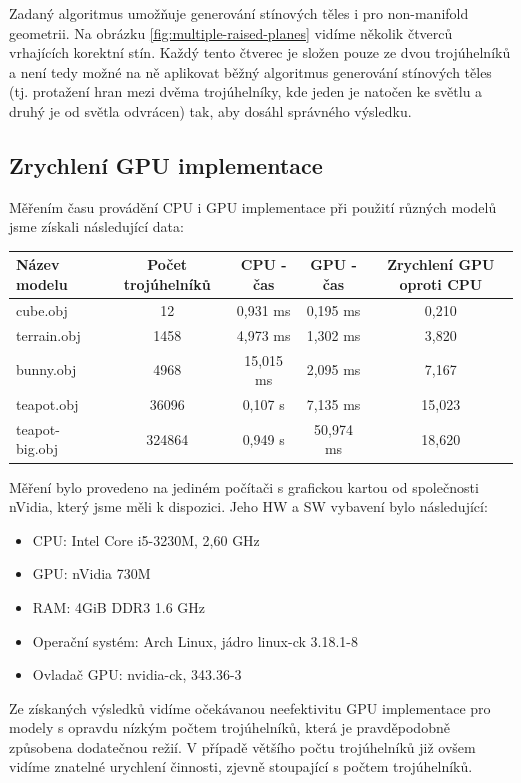 \documentclass[11pt,a4paper]{article}
\begin{document}
Zadaný algoritmus umožňuje generování stínových těles i pro non-manifold geometrii. Na obrázku \ref{fig:multiple-raised-planes} vidíme několik čtverců vrhajících korektní stín. Každý tento čtverec je složen pouze ze dvou trojúhelníků a není tedy možné na ně aplikovat běžný algoritmus generování stínových těles (tj. protažení hran mezi dvěma trojúhelníky, kde jeden je natočen ke světlu a druhý je od světla odvrácen) tak, aby dosáhl správného výsledku.

\subsection{Zrychlení GPU implementace}

Měřením času provádění CPU i GPU implementace při použití různých modelů jsme získali následující data:

\begin{tabular}{l|c|c|c|c}
	Název modelu   & Počet trojúhelníků  & CPU - čas  & GPU - čas & Zrychlení GPU oproti CPU \\
	\hline
	cube.obj       & 12      & 0,931 ms   & 0,195 ms  & 0,210 \\
	terrain.obj    & 1458    & 4,973 ms   & 1,302 ms  & 3,820 \\ 
	bunny.obj      & 4968    & 15,015 ms  & 2,095 ms  & 7,167 \\
	teapot.obj     & 36096   & 0,107 s    & 7,135 ms  & 15,023 \\
	teapot-big.obj & 324864  & 0,949 s    & 50,974 ms & 18,620 \\
\end{tabular}

Měření bylo provedeno na jediném počítači s grafickou kartou od společnosti nVidia, který jsme měli k dispozici. Jeho HW a SW vybavení bylo následující:
\begin{itemize}
	\item CPU: Intel Core i5-3230M, 2,60 GHz
	\item GPU: nVidia 730M
	\item RAM: 4GiB DDR3 1.6 GHz
	\item Operační systém: Arch Linux, jádro linux-ck 3.18.1-8
	\item Ovladač GPU: nvidia-ck, 343.36-3
\end{itemize}

Ze získaných výsledků vidíme očekávanou neefektivitu GPU implementace pro modely s opravdu nízkým počtem trojúhelníků, která je pravděpodobně způsobena dodatečnou režií. V případě většího počtu trojúhelníků již ovšem vidíme znatelné urychlení činnosti, zjevně stoupající s počtem trojúhelníků.
\end{document}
★ ★ ★
**WHAT TO DO**.
Every record is to be repeated exactly, and no picture is carried over.

**ANSWER TO THE PROBLEM**.
 \documentclass[11pt,a4paper]{article}
\begin{document}
Zadaný algoritmus umožňuje generování stínových těles i pro non-manifold geometrii. Na obrázku \ref{fig:multiple-raised-planes} vidíme několik čtverců vrhajících korektní stín. Každý tento čtverec je složen pouze ze dvou trojúhelníků a není tedy možné na ně aplikovat běžný algoritmus generování stínových těles (tj. protažení hran mezi dvěma trojúhelníky, kde jeden je natočen ke světlu a druhý je od světla odvrácen) tak, aby dosáhl správného výsledku.

\subsection{Zrychlení GPU implementace}

Měřením času provádění CPU i GPU implementace při použití různých modelů jsme získali následující data:

\begin{tabular}{l|c|c|c|c}
	Název modelu   & Počet trojúhelníků  & CPU - čas  & GPU - čas & Zrychlení GPU oproti CPU \\
	\hline
	cube.obj       & 12      & 0,931 ms   & 0,195 ms  & 0,210 \\
	terrain.obj    & 1458    & 4,973 ms   & 1,302 ms  & 3,820 \\ 
	bunny.obj      & 4968    & 15,015 ms  & 2,095 ms  & 7,167 \\
	teapot.obj     & 36096   & 0,107 s    & 7,135 ms  & 15,023 \\
	teapot-big.obj & 324864  & 0,949 s    & 50,974 ms & 18,620 \\
\end{tabular}

Měření bylo provedeno na jediném počítači s grafickou kartou od společnosti nVidia, který jsme měli k dispozici. Jeho HW a SW vybavení bylo následující:
\begin{itemize}
	\item CPU: Intel Core i5-3230M, 2,60 GHz
	\item GPU: nVidia 730M
	\item RAM: 4GiB DDR3 1.6 GHz
	\item Operační systém: Arch Linux, jádro linux-ck 3.18.1-8
	\item Ovladač GPU: nvidia-ck, 343.36-3
\end{itemize}

Ze získaných výsledků vidíme očekávanou neefektivitu GPU implementace pro modely s opravdu nízkým počtem trojúhelníků, která je pravděpodobně způsobena dodatečnou režií. V případě většího počtu trojúhelníků již ovšem vidíme znatelné urychlení činnosti, zjevně stoupající s počtem trojúhelníků.
\end{document}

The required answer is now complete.